Source texts of formatted documents

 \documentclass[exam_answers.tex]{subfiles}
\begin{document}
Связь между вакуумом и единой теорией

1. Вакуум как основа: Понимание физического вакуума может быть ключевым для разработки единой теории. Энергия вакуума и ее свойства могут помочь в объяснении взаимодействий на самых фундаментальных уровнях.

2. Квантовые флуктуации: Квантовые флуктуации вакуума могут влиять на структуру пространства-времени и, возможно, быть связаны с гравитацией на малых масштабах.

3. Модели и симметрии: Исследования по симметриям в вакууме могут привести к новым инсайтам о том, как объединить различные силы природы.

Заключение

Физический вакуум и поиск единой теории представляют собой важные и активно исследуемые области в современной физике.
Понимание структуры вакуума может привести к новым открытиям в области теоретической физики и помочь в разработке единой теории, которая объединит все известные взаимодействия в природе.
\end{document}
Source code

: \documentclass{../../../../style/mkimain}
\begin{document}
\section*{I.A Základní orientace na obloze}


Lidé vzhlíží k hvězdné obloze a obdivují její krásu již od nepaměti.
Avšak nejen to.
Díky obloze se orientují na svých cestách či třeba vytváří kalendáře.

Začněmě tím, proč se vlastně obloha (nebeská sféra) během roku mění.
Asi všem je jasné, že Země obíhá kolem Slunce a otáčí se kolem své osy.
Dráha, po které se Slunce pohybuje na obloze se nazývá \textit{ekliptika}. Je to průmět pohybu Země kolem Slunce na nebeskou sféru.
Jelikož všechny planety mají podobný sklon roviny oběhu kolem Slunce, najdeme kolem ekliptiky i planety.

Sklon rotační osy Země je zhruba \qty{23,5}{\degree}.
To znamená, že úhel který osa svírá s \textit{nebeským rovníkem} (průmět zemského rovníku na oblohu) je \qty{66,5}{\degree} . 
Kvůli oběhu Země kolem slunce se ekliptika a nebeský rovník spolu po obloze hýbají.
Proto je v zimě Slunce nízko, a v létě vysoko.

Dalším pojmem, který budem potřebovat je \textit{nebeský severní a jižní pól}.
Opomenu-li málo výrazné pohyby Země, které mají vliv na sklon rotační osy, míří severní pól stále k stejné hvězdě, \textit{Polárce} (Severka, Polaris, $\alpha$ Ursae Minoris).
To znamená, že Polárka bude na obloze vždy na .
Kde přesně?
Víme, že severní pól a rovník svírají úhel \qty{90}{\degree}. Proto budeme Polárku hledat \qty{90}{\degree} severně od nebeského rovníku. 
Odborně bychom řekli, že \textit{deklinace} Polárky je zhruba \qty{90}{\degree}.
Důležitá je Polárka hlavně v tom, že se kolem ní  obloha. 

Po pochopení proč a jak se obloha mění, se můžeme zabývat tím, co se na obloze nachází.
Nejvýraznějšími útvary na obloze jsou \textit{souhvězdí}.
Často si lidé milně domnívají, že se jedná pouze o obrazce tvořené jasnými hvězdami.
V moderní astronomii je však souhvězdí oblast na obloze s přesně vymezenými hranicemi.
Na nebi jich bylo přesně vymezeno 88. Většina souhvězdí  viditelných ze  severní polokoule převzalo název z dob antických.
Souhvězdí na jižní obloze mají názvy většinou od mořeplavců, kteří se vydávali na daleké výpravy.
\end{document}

PROBLEM DESCRIPTION:
Starting at the line that contains "Opomenu-li málo výrazné", write out every line through the last one in the data above, exactly as it stands.

ANSWER TO THE PROBLEM:
Opomenu-li málo výrazné pohyby Země, které mají vliv na sklon rotační osy, míří severní pól stále k stejné hvězdě, \textit{Polárce} (Severka, Polaris, $\alpha$ Ursae Minoris).
To znamená, že Polárka bude na obloze vždy na .
Kde přesně?
Víme, že severní pól a rovník svírají úhel \qty{90}{\degree}. Proto budeme Polárku hledat \qty{90}{\degree} severně od nebeského rovníku. 
Odborně bychom řekli, že \textit{deklinace} Polárky je zhruba \qty{90}{\degree}.
Důležitá je Polárka hlavně v tom, že se kolem ní  obloha. 

Po pochopení proč a jak se obloha mění, se můžeme zabývat tím, co se na obloze nachází.
Nejvýraznějšími útvary na obloze jsou \textit{souhvězdí}.
Často si lidé milně domnívají, že se jedná pouze o obrazce tvořené jasnými hvězdami.
V moderní astronomii je však souhvězdí oblast na obloze s přesně vymezenými hranicemi.
Na nebi jich bylo přesně vymezeno 88. Většina souhvězdí  viditelných ze  severní polokoule převzalo název z dob antických.
Souhvězdí na jižní obloze mají názvy většinou od mořeplavců, kteří se vydávali na daleké výpravy.
\end{document}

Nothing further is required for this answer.